A GHOST LIGHT DEBUNKED
By Dale Kaczmarek
I entitled this article "A Ghost Light Debunked" because here we were able to find a natural explanation to a ghostlight which has mystified people for nearly 20 years. I would like to begin by quoting from the Watersmeet Business Directory, "While in Watersmeet you should see 'The Mystery Light'. The 'light' has defied explanation since it was first sighted about a dozen years ago, although theories abound.
"To observe the phenomenon, one must drive north from Watersmeet on US 45 for 4 miles toward the neighboring village of Paulding, and take Robbins Lake Road for a short distance west - an umimproved rural lane once part of a military road authorized by Abraham Lincoln during the Civil War in anticipation of a British attack through Canada.
"By tramping through dense woods to the summit of nearby hills, the mysterious light can be observed almost every night once darkness has descended on the northern wilderness.
"It appears to rise slowly out of the forest and then hovers low in the sky for varying intervals - ranging from a couple of minutes to over a quarter of an hour. Often described as looking like a 'bright star' it first seems to be a campfire ember, reaching an intense reddish glow, then becoming a haze and finally receding to a mere spark before disappearing into the night.
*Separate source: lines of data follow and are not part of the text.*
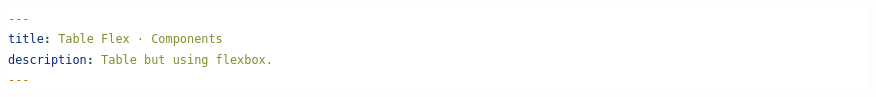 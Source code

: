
 ```yaml
---
title: Table Flex · Components
description: Table but using flexbox.
---
```


<script setup>
  import pTableFlex from './TableFlex.vue'
  import pAvatar from '../avatar/Avatar.vue'
  import pLabel from '../label/Label.vue'
  import pHeading from '../heading/Heading.vue'
  import pText from '../text/Text.vue'
  import { defineTable } from '../table'
  import { ref } from 'vue-demi'

  const fields = defineTable([
    'id',
    'name',
    'status',
  ])

  const fields2 = defineTable([
    {
      key  : 'id',
      label: 'PrivyID',
      width: '15%',
    },
    {
      key  : 'name',
      label: 'Name',
    },
    {
      key      : 'status',
      label    : 'Is Active',
      formatter: (value) => value ? 'Active': 'Deactive',
    },
  ])

  const items = ref([
    {
      id    : 1,
      name  : 'Tarjono',
      status: true,
    },
    {
      id    : 2,
      name  : 'Renatta',
      status: false,
    },
    {
      id    : 3,
      name  : 'Jonathan Smith',
      status: true,
    },
    {
      id    : 4,
      name  : 'Arch Brown',
      status: true,
    },
  ])
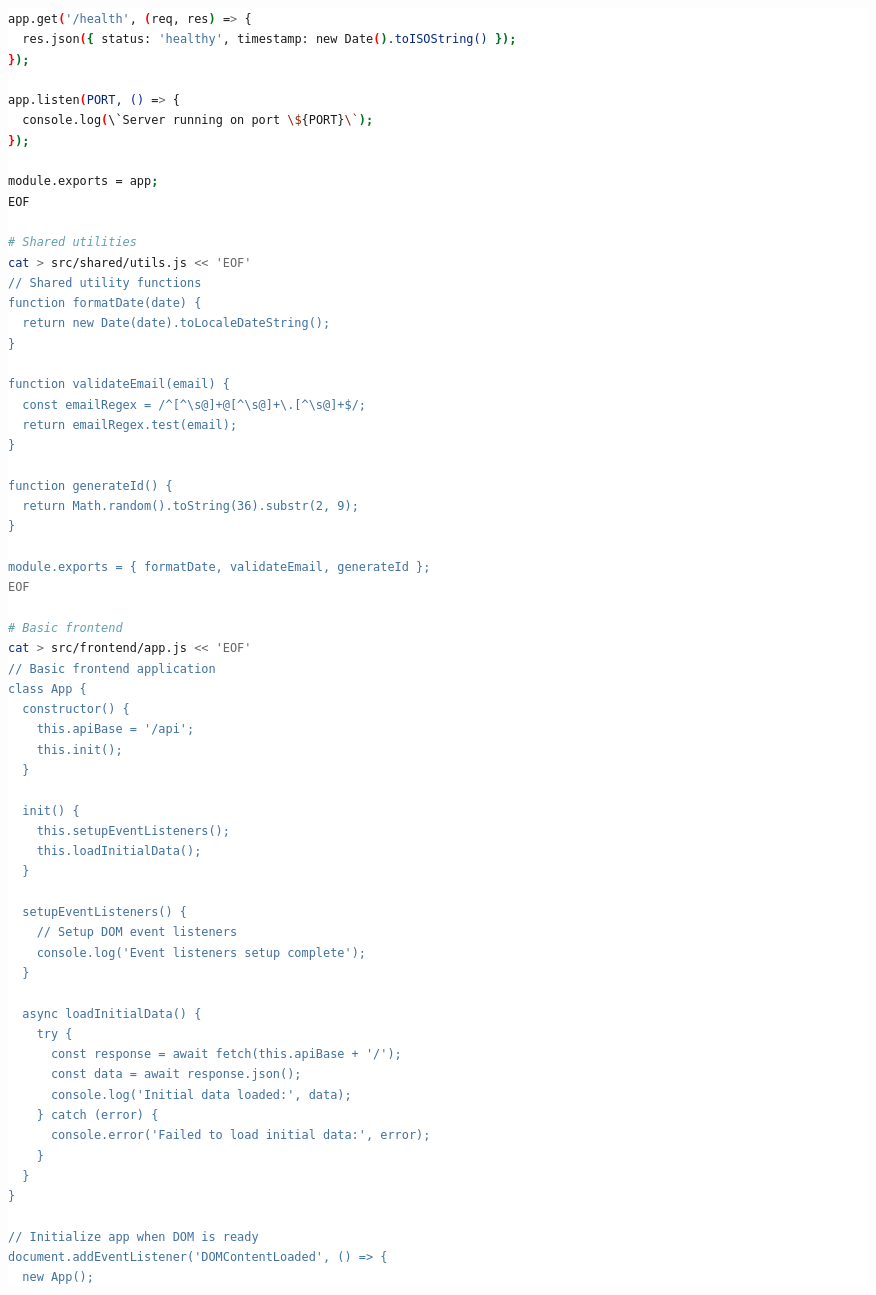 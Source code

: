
 ```bash
app.get('/health', (req, res) => {
  res.json({ status: 'healthy', timestamp: new Date().toISOString() });
});

app.listen(PORT, () => {
  console.log(\`Server running on port \${PORT}\`);
});

module.exports = app;
EOF

# Shared utilities
cat > src/shared/utils.js << 'EOF'
// Shared utility functions
function formatDate(date) {
  return new Date(date).toLocaleDateString();
}

function validateEmail(email) {
  const emailRegex = /^[^\s@]+@[^\s@]+\.[^\s@]+$/;
  return emailRegex.test(email);
}

function generateId() {
  return Math.random().toString(36).substr(2, 9);
}

module.exports = { formatDate, validateEmail, generateId };
EOF

# Basic frontend
cat > src/frontend/app.js << 'EOF'
// Basic frontend application
class App {
  constructor() {
    this.apiBase = '/api';
    this.init();
  }

  init() {
    this.setupEventListeners();
    this.loadInitialData();
  }

  setupEventListeners() {
    // Setup DOM event listeners
    console.log('Event listeners setup complete');
  }

  async loadInitialData() {
    try {
      const response = await fetch(this.apiBase + '/');
      const data = await response.json();
      console.log('Initial data loaded:', data);
    } catch (error) {
      console.error('Failed to load initial data:', error);
    }
  }
}

// Initialize app when DOM is ready
document.addEventListener('DOMContentLoaded', () => {
  new App();
```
"Explanations vary from fanciful to factual. Some say it's the spirit of a long dead mail carrier ambushed by Indians over a century ago; others insist it is the ghost of an engineer killed in a nearby railroad accident in years gone by. One woman thinks it's a mystical sign of religious significance. In the meantime, 'The Mystery Light' continues to baffle, intrigue and mystify the visitor."
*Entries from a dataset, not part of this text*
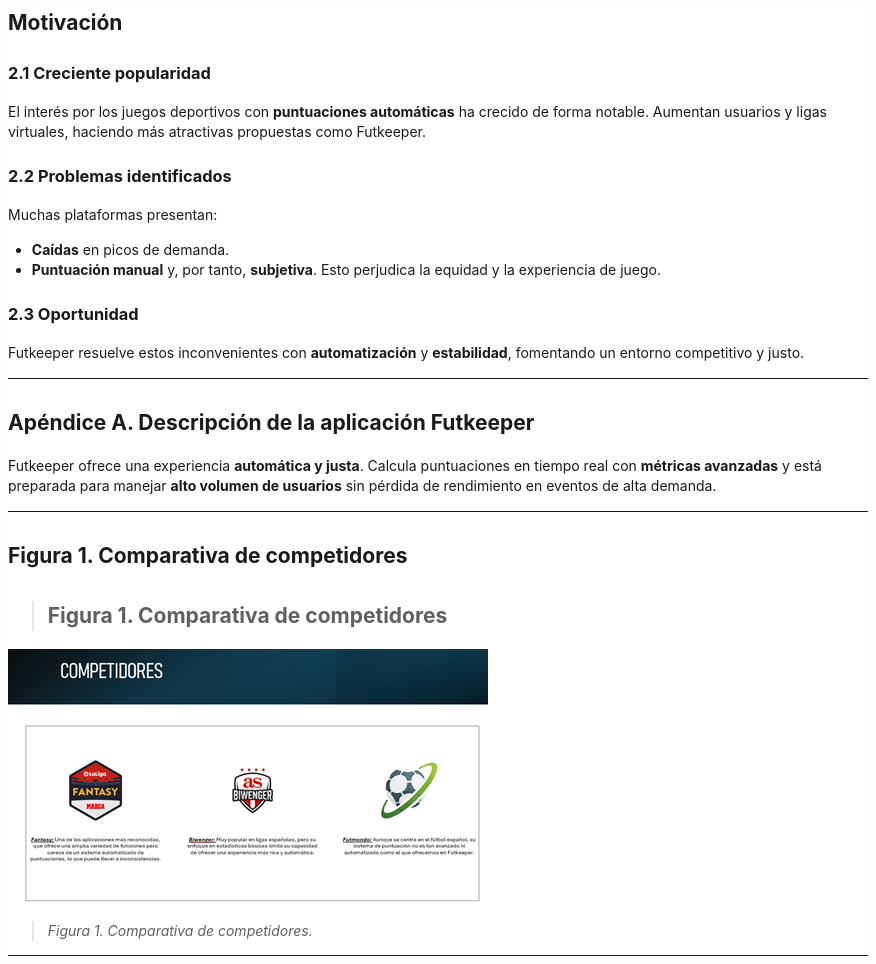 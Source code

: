 ## Motivación

### 2.1 Creciente popularidad

El interés por los juegos deportivos con **puntuaciones automáticas** ha crecido de forma notable. Aumentan usuarios y ligas virtuales, haciendo más atractivas propuestas como Futkeeper.

### 2.2 Problemas identificados

Muchas plataformas presentan:

* **Caídas** en picos de demanda.
* **Puntuación manual** y, por tanto, **subjetiva**.
  Esto perjudica la equidad y la experiencia de juego.

### 2.3 Oportunidad

Futkeeper resuelve estos inconvenientes con **automatización** y **estabilidad**, fomentando un entorno competitivo y justo.

---

## Apéndice A. Descripción de la aplicación Futkeeper

Futkeeper ofrece una experiencia **automática y justa**. Calcula puntuaciones en tiempo real con **métricas avanzadas** y está preparada para manejar **alto volumen de usuarios** sin pérdida de rendimiento en eventos de alta demanda.

---

## Figura 1. Comparativa de competidores

> ## Figura 1. Comparativa de competidores
![Comparativa de Competidores](./assets/figura-1-comparativa-competidores.png "Figura 1. Comparativa de competidores")

> *Figura 1. Comparativa de competidores.*

---
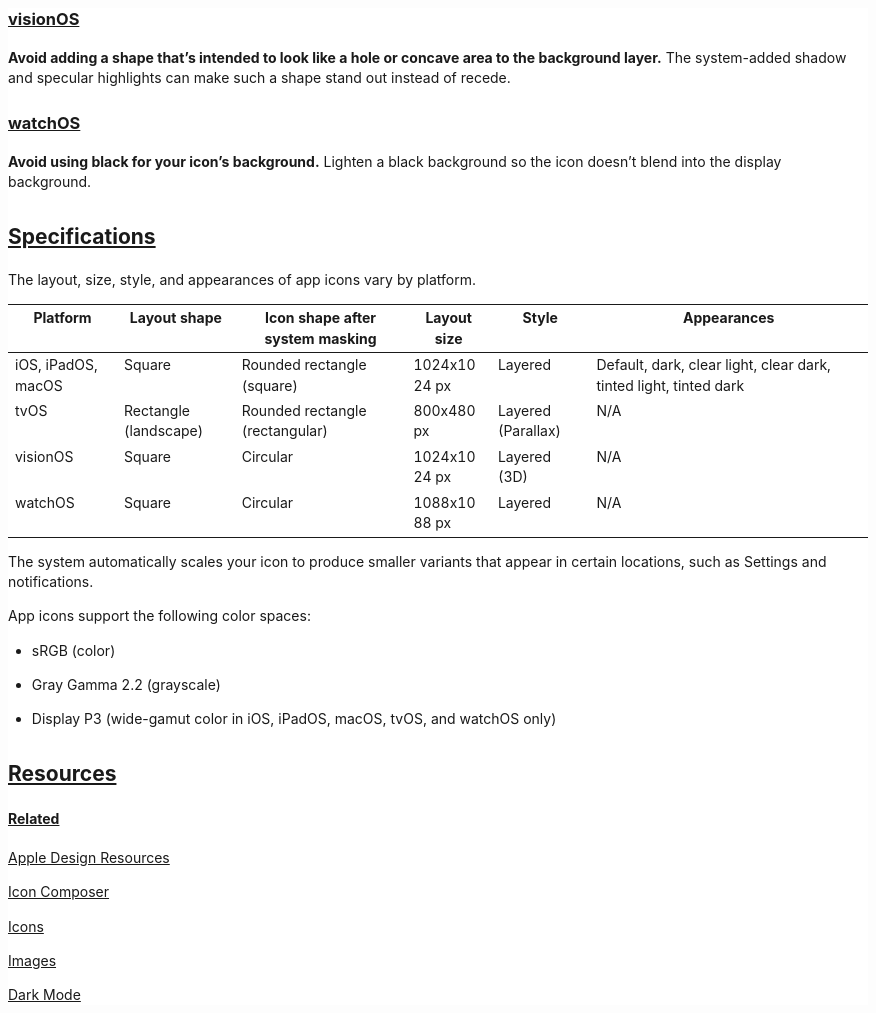 ### [visionOS](https://developer.apple.com/design/human-interface-guidelines/app-icons\#visionOS)

**Avoid adding a shape that’s intended to look like a hole or concave area to the background layer.** The system-added shadow and specular highlights can make such a shape stand out instead of recede.

### [watchOS](https://developer.apple.com/design/human-interface-guidelines/app-icons\#watchOS)

**Avoid using black for your icon’s background.** Lighten a black background so the icon doesn’t blend into the display background.

## [Specifications](https://developer.apple.com/design/human-interface-guidelines/app-icons\#Specifications)

The layout, size, style, and appearances of app icons vary by platform.

| Platform | Layout shape | Icon shape after system masking | Layout size | Style | Appearances |
| --- | --- | --- | --- | --- | --- |
| iOS, iPadOS, macOS | Square | Rounded rectangle (square) | 1024x1024 px | Layered | Default, dark, clear light, clear dark, tinted light, tinted dark |
| tvOS | Rectangle (landscape) | Rounded rectangle (rectangular) | 800x480 px | Layered (Parallax) | N/A |
| visionOS | Square | Circular | 1024x1024 px | Layered (3D) | N/A |
| watchOS | Square | Circular | 1088x1088 px | Layered | N/A |

The system automatically scales your icon to produce smaller variants that appear in certain locations, such as Settings and notifications.

App icons support the following color spaces:

- sRGB (color)

- Gray Gamma 2.2 (grayscale)

- Display P3 (wide-gamut color in iOS, iPadOS, macOS, tvOS, and watchOS only)


## [Resources](https://developer.apple.com/design/human-interface-guidelines/app-icons\#Resources)

#### [Related](https://developer.apple.com/design/human-interface-guidelines/app-icons\#Related)

[Apple Design Resources](https://developer.apple.com/design/resources/)

[Icon Composer](https://developer.apple.com/icon-composer/)

[Icons](https://developer.apple.com/design/human-interface-guidelines/icons)

[Images](https://developer.apple.com/design/human-interface-guidelines/images)

[Dark Mode](https://developer.apple.com/design/human-interface-guidelines/dark-mode)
I first learned about the Watersmeet ghost light several years ago at lecture in Chicago. The speaker said that this light was visible every night with very few exceptions and was a valid phenomenon.
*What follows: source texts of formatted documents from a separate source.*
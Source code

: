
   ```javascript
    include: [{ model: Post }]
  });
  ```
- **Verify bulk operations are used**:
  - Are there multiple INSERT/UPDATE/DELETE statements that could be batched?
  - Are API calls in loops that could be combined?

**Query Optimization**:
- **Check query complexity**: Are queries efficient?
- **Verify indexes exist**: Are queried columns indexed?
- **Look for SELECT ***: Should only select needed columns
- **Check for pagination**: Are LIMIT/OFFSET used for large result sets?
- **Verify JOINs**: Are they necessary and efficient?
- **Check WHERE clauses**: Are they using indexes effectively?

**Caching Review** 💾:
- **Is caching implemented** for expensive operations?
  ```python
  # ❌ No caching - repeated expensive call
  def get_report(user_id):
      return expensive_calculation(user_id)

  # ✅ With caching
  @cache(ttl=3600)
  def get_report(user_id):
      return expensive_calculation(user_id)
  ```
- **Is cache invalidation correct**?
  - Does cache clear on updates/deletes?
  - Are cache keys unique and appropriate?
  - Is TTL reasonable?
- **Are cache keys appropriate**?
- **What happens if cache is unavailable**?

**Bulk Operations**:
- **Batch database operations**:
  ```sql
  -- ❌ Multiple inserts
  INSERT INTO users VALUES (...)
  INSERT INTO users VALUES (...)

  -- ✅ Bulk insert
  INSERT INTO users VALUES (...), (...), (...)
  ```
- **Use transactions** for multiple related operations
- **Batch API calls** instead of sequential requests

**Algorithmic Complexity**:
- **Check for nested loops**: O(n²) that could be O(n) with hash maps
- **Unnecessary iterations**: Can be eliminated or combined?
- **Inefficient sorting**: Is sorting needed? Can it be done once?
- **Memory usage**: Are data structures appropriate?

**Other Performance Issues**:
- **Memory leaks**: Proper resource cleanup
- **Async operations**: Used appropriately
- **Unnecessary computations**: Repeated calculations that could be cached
The next time the light was brought up to me was from a member of the GRS, (Ghost Research Society, PO Box 205, Oaklawn, Il. 60454-0205, (312)425-5163), Bill Kingsley, who wrote an article about his encounters with the light and included photographs, (see Vol. 4, No. 4 - Oct. 1985, Ghost Trackers Newsletter).
He was quoted as saying, "My impression was that these lights were alive... I feel that these lights are definately not reflections from auto headlights or reflected light off of power line insulators. I feel that there is a natural explanation to these lights; but what?"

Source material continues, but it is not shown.